Like most economists, Mazzucato is critical of “rent” and “rent-seeking” in the economic sense of money received over and above the actual social or economic value of the good or service being produced. The interesting question from the point of view of this blog is whether or not I might be living off rent by taking advantage of the home that I own and the savings that I have to live without having to do very much work. The same accusation could be levelled at build-wealth-and-live-off-the-investment-income-type strategies advocated by Nik Halik and the like.
Of course I own the home and have the savings due to work I did in the past. And I haven’t actually had to use my savings for anything beyond some home repairs and setting up A Little Research; I cover all of my day-to-day expenses out of my part-time salary. One could argue about how much academics and software engineers ought to be paid, or how much tax they ought to pay, but I doubt there are many who would quibble with spending and enjoying one’s own savings once the income has been earned and the tax has been paid. What one makes of Nik Halik’s scheme might depend on exactly how one’s “passive income” is derived but, as the name suggests, the whole purpose of it might be seen to be to obtain income without having to do anything.

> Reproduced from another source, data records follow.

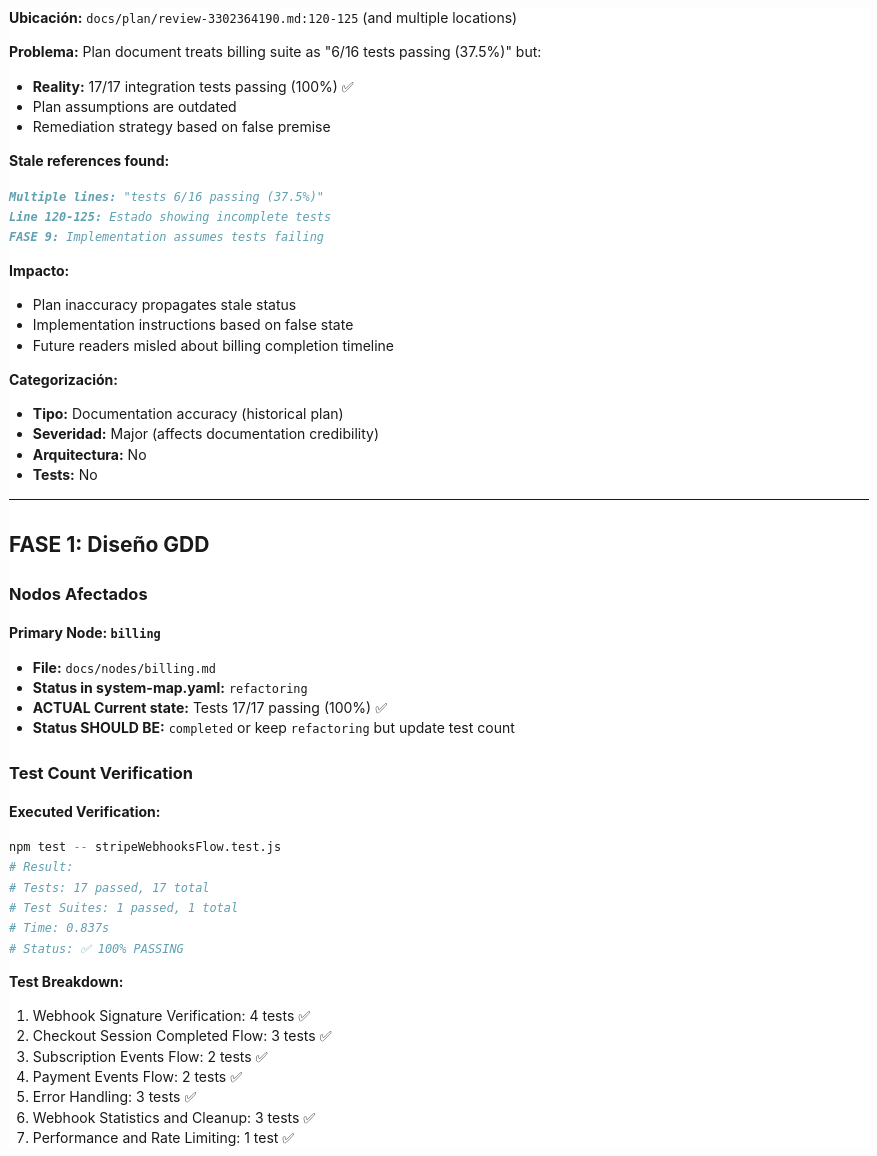 **Ubicación:** `docs/plan/review-3302364190.md:120-125` (and multiple locations)

**Problema:**
Plan document treats billing suite as "6/16 tests passing (37.5%)" but:
- **Reality:** 17/17 integration tests passing (100%) ✅
- Plan assumptions are outdated
- Remediation strategy based on false premise

**Stale references found:**
```markdown
Multiple lines: "tests 6/16 passing (37.5%)"
Line 120-125: Estado showing incomplete tests
FASE 9: Implementation assumes tests failing
```

**Impacto:**
- Plan inaccuracy propagates stale status
- Implementation instructions based on false state
- Future readers misled about billing completion timeline

**Categorización:**
- **Tipo:** Documentation accuracy (historical plan)
- **Severidad:** Major (affects documentation credibility)
- **Arquitectura:** No
- **Tests:** No

---

## FASE 1: Diseño GDD

### Nodos Afectados

**Primary Node: `billing`**
- **File:** `docs/nodes/billing.md`
- **Status in system-map.yaml:** `refactoring`
- **ACTUAL Current state:** Tests 17/17 passing (100%) ✅
- **Status SHOULD BE:** `completed` or keep `refactoring` but update test count

### Test Count Verification

**Executed Verification:**
```bash
npm test -- stripeWebhooksFlow.test.js
# Result:
# Tests: 17 passed, 17 total
# Test Suites: 1 passed, 1 total
# Time: 0.837s
# Status: ✅ 100% PASSING
```

**Test Breakdown:**
1. Webhook Signature Verification: 4 tests ✅
2. Checkout Session Completed Flow: 3 tests ✅
3. Subscription Events Flow: 2 tests ✅
4. Payment Events Flow: 2 tests ✅
5. Error Handling: 3 tests ✅
6. Webhook Statistics and Cleanup: 3 tests ✅
7. Performance and Rate Limiting: 1 test ✅
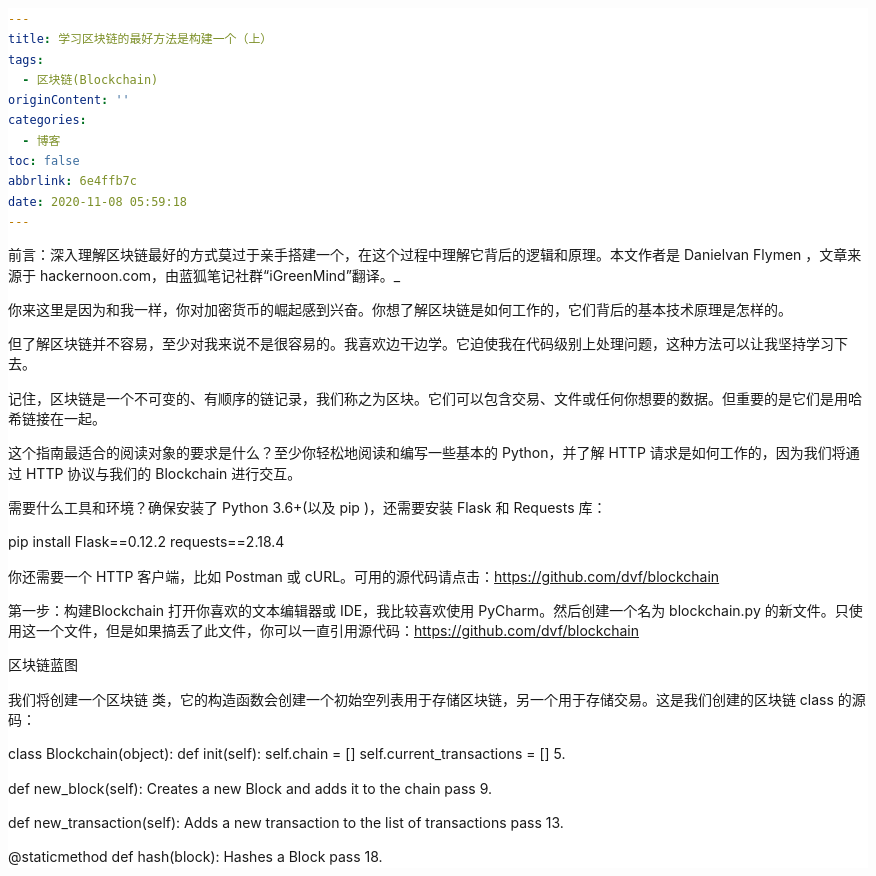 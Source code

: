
 ```yaml
---
title: 学习区块链的最好方法是构建一个（上）
tags:
  - 区块链(Blockchain)
originContent: ''
categories:
  - 博客
toc: false
abbrlink: 6e4ffb7c
date: 2020-11-08 05:59:18
---
```


前言：深入理解区块链最好的方式莫过于亲手搭建一个，在这个过程中理解它背后的逻辑和原理。本文作者是 Danielvan Flymen ，文章来源于 hackernoon.com，由蓝狐笔记社群“iGreenMind”翻译。_

你来这里是因为和我一样，你对加密货币的崛起感到兴奋。你想了解区块链是如何工作的，它们背后的基本技术原理是怎样的。

但了解区块链并不容易，至少对我来说不是很容易的。我喜欢边干边学。它迫使我在代码级别上处理问题，这种方法可以让我坚持学习下去。

记住，区块链是一个不可变的、有顺序的链记录，我们称之为区块。它们可以包含交易、文件或任何你想要的数据。但重要的是它们是用哈希链接在一起。

这个指南最适合的阅读对象的要求是什么？至少你轻松地阅读和编写一些基本的 Python，并了解 HTTP 请求是如何工作的，因为我们将通过 HTTP 协议与我们的 Blockchain 进行交互。

需要什么工具和环境？确保安装了 Python 3.6+(以及 pip )，还需要安装 Flask 和 Requests 库：

pip install Flask==0.12.2 requests==2.18.4

你还需要一个 HTTP 客户端，比如 Postman 或 cURL。可用的源代码请点击：https://github.com/dvf/blockchain

第一步：构建Blockchain
打开你喜欢的文本编辑器或 IDE，我比较喜欢使用 PyCharm。然后创建一个名为 blockchain.py 的新文件。只使用这一个文件，但是如果搞丢了此文件，你可以一直引用源代码：https://github.com/dvf/blockchain

区块链蓝图

我们将创建一个区块链 类，它的构造函数会创建一个初始空列表用于存储区块链，另一个用于存储交易。这是我们创建的区块链 class 的源码：

class Blockchain(object):
def init(self):
self.chain = []
self.current_transactions = []
5.

def new_block(self):
Creates a new Block and adds it to the chain
pass
9.

def new_transaction(self):
Adds a new transaction to the list of transactions
pass
13.

@staticmethod
def hash(block):
Hashes a Block
pass
18.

Day to day, however, I guess most people presume that obtaining, saving, and spending money in more or less any way that the law allows is a legitimate way of living, and I take Nik Halik to be working on this presumption as well. Mazzucato’s point is that we ought to think more about (a) what sort of activities we consider to be adding value and therefore ought to be rewarded and (b) where the value actually comes from. (Mazzucato contends that much more value is created by the public sector than is often recognised in public debate; her other book, The Entrepreneurial State (2015) discusses this at length).
Given that economists have been debating the nature of value and how to measure it for two hundred and fifty years, and it takes Mazzucato a few hundred pages just to set out the question, I won’t try to propose my own theory of value here. But when I do take on work for pay or invest money in hope of a return, I’d like to think I’ll be conscious of whether I’m creating value or just extracting it.